● ACTION ITEM
All that should be output is the block of lines below from the line with "- User clicks to the engine start" to the line with "- User clicks to the engine stop", both included, exactly as written.

● INFORMATION GIVEN
--- START ---
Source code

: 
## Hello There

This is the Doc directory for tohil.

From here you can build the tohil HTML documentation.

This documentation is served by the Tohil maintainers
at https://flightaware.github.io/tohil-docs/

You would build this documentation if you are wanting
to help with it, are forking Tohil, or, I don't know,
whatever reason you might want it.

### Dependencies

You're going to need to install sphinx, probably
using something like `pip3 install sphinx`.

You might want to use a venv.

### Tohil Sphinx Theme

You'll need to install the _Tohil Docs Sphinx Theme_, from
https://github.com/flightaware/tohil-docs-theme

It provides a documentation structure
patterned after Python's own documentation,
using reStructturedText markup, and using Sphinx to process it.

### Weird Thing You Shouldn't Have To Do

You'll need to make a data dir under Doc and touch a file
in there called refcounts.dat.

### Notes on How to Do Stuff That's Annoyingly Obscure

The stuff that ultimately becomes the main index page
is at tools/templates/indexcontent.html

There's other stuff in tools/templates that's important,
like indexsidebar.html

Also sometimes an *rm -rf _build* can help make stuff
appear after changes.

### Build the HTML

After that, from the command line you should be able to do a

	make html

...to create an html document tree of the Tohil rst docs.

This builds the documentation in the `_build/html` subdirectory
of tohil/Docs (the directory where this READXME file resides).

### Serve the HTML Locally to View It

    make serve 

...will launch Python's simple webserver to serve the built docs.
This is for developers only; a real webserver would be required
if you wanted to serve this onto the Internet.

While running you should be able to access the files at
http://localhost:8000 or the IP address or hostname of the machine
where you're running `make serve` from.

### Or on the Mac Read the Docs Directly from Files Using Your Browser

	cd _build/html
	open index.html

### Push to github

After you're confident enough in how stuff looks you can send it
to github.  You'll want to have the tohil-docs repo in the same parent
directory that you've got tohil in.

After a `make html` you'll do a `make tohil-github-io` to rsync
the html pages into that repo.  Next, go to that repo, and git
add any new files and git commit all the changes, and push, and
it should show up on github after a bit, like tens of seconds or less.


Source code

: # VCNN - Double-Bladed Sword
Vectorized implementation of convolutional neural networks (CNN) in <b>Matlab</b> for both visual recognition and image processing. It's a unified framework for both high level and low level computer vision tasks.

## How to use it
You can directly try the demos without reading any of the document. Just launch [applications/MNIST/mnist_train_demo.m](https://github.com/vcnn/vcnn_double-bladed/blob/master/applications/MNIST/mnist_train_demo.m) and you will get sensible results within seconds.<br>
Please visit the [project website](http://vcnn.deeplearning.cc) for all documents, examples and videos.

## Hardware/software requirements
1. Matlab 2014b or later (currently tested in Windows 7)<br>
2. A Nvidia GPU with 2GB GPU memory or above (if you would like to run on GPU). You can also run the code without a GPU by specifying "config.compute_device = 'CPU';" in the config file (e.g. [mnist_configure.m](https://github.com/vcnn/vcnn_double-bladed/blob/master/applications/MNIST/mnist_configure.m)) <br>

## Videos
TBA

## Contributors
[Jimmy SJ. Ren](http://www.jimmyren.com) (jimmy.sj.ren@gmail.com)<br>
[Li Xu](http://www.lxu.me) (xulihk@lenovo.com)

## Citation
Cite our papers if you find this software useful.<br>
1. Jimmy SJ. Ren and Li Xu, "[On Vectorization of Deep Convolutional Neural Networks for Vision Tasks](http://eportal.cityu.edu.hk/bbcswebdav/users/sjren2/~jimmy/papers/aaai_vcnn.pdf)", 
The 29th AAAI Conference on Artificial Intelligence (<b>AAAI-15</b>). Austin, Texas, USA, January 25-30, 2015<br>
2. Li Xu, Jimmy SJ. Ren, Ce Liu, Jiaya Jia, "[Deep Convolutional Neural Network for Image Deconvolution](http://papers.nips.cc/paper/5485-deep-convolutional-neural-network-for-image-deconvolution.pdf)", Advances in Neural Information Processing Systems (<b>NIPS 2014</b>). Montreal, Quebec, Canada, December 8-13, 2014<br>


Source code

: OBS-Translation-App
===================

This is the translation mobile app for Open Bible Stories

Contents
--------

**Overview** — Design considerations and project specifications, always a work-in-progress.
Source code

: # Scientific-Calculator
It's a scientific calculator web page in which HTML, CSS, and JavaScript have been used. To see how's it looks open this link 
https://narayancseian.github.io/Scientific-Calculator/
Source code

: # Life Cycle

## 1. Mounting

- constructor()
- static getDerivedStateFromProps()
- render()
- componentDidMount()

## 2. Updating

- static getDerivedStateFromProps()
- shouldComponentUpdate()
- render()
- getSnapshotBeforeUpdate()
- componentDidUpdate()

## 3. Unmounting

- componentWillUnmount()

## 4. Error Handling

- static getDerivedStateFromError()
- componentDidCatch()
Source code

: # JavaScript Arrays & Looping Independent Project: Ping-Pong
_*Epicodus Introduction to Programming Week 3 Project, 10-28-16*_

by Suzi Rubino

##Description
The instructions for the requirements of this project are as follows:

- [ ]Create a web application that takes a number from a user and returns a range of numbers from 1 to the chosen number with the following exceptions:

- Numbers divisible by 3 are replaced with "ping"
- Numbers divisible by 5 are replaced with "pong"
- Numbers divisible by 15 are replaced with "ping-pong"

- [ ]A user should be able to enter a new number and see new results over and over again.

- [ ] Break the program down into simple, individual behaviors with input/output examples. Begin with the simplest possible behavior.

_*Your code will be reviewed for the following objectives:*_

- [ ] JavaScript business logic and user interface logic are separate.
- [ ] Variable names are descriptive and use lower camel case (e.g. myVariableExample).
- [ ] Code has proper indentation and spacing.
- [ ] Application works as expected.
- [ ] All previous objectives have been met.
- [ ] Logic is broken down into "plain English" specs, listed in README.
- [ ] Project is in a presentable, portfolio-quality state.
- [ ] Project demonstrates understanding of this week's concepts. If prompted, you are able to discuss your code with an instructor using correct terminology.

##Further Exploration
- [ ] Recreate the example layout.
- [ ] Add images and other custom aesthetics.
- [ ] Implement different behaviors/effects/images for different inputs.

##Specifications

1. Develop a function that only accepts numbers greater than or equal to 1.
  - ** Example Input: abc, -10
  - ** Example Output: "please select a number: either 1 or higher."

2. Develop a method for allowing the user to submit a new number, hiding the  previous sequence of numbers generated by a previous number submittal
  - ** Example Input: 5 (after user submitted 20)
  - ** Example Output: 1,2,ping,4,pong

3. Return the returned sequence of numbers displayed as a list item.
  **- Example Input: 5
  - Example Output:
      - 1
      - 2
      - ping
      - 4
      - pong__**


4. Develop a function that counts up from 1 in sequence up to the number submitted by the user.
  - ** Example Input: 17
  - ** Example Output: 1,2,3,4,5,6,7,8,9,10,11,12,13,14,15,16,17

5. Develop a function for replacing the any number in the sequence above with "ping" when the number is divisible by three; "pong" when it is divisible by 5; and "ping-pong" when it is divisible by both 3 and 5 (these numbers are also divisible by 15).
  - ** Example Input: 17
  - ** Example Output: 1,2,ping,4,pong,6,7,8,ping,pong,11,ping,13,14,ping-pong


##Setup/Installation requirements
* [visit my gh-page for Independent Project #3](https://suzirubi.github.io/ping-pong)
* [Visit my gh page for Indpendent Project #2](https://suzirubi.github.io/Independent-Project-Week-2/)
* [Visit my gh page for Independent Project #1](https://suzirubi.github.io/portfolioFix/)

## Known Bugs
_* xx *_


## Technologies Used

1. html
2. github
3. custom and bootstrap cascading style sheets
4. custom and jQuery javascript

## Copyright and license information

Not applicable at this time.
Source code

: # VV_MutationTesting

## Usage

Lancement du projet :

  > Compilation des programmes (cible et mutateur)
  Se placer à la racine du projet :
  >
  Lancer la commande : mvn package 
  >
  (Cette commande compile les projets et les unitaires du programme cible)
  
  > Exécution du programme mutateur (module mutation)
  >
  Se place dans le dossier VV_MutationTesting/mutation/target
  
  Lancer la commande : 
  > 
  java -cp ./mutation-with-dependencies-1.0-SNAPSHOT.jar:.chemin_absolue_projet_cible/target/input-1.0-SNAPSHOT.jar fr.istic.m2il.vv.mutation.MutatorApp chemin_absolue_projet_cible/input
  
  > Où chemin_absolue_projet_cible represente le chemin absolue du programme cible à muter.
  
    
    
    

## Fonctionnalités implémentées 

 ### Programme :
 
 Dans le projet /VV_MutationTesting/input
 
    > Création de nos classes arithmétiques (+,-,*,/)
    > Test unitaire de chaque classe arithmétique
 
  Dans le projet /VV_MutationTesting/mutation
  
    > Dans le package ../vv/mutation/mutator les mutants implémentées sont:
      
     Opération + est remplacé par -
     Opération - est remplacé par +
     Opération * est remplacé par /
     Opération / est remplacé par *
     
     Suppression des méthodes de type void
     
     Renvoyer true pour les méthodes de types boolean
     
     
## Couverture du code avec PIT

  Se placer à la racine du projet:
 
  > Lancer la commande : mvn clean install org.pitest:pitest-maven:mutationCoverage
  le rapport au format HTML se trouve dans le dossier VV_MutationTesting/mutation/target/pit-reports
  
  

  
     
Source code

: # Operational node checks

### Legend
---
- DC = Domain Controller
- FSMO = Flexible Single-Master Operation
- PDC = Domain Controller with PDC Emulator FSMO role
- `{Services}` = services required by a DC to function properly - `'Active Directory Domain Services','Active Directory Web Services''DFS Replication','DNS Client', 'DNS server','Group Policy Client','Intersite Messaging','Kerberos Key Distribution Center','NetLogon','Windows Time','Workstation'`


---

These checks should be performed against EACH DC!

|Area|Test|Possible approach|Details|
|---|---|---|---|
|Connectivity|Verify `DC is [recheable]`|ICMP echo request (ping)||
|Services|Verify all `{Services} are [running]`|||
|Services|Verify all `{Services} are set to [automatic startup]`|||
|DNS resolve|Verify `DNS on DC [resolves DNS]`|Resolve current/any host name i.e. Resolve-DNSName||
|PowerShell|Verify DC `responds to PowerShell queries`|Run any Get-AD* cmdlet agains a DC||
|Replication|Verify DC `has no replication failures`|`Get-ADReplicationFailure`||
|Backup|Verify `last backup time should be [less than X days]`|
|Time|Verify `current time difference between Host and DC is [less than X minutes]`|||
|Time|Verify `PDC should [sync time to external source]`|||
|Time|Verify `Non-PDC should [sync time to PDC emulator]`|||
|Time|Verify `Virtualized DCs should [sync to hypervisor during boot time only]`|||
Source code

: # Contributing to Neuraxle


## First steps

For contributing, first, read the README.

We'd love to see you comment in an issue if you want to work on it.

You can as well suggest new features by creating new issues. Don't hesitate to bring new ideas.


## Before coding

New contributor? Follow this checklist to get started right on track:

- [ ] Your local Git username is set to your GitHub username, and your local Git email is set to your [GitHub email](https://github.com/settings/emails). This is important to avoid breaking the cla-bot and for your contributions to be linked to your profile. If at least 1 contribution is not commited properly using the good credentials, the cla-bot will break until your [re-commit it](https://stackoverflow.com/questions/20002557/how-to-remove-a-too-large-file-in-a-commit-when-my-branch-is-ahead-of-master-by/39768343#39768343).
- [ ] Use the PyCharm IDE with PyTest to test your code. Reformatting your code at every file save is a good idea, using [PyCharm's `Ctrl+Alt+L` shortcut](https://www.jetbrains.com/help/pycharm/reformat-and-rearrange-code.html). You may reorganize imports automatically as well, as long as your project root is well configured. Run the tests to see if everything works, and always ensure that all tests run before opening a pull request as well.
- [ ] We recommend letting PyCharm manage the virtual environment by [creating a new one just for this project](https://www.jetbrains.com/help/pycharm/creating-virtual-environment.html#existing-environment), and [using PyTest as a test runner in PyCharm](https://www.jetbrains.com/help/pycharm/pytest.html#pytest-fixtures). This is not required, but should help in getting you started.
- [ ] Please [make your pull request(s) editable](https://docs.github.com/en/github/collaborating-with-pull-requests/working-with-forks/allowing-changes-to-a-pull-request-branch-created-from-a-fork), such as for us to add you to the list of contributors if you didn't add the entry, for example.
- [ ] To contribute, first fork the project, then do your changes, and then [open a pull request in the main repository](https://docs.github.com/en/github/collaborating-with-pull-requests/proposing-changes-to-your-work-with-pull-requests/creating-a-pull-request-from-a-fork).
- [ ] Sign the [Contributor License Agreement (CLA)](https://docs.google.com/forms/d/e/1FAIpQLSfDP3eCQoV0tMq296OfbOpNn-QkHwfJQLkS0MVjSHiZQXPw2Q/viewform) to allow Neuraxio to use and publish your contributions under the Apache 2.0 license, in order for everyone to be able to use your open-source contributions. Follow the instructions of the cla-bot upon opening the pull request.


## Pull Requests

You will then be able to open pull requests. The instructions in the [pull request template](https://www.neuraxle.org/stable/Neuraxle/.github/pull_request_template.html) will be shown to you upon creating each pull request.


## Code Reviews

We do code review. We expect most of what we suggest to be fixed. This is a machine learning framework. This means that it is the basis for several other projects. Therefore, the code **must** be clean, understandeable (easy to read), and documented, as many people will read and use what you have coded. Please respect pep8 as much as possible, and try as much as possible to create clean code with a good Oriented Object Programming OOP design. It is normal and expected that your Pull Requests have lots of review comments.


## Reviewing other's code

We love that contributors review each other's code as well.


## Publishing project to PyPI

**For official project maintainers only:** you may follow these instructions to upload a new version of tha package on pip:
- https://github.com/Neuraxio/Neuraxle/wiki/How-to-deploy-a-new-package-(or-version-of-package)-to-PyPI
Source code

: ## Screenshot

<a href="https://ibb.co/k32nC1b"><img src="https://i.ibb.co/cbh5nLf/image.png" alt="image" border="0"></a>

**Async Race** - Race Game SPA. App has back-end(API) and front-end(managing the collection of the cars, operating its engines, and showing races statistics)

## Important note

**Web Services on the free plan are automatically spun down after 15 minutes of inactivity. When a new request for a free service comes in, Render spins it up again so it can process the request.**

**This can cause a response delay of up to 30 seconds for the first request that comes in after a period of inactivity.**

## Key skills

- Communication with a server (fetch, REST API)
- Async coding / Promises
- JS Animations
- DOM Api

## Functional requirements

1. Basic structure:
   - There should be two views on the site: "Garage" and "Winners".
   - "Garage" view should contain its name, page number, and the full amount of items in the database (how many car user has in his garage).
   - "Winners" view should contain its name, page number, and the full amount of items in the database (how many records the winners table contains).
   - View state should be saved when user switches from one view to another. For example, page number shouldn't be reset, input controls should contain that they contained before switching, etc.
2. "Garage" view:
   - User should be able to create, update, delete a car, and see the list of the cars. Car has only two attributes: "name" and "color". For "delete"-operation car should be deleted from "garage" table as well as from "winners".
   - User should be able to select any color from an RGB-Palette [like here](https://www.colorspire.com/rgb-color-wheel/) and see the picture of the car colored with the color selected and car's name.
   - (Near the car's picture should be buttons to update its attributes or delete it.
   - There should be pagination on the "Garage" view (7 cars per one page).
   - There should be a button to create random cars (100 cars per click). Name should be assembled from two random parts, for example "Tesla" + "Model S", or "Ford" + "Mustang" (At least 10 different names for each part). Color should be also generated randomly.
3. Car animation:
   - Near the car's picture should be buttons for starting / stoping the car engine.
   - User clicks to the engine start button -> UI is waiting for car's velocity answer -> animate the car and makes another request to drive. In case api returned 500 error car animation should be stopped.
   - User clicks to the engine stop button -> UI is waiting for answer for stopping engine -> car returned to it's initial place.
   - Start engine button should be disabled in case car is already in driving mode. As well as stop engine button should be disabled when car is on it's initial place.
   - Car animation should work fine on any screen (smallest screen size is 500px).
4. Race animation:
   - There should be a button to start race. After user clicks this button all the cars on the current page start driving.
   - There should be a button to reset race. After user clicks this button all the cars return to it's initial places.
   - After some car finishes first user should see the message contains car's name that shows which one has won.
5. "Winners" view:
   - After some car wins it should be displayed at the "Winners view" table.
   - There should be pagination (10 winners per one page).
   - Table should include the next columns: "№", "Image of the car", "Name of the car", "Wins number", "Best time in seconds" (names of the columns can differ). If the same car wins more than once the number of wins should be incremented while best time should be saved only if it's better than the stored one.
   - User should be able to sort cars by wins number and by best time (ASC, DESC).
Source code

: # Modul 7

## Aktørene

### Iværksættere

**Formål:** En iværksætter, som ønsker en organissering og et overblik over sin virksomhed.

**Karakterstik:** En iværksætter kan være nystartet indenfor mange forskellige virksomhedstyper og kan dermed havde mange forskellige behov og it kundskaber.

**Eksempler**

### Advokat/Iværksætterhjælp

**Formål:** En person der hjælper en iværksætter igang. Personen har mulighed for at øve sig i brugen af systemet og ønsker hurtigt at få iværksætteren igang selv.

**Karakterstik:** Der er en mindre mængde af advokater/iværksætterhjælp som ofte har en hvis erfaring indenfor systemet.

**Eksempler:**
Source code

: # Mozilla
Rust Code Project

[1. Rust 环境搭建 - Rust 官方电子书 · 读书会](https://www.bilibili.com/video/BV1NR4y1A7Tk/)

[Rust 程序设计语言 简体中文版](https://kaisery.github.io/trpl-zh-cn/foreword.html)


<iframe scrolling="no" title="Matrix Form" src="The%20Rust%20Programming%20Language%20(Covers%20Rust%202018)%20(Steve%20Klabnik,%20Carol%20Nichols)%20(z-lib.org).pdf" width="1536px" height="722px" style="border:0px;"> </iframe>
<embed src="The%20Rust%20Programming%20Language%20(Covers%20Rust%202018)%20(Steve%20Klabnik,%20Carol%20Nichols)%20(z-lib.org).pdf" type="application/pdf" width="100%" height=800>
--- END ---
● EXERCISE SOLUTION
   - User clicks to the engine start button -> UI is waiting for car's velocity answer -> animate the car and makes another request to drive. In case api returned 500 error car animation should be stopped.
   - User clicks to the engine stop button -> UI is waiting for answer for stopping engine -> car returned to it's initial place.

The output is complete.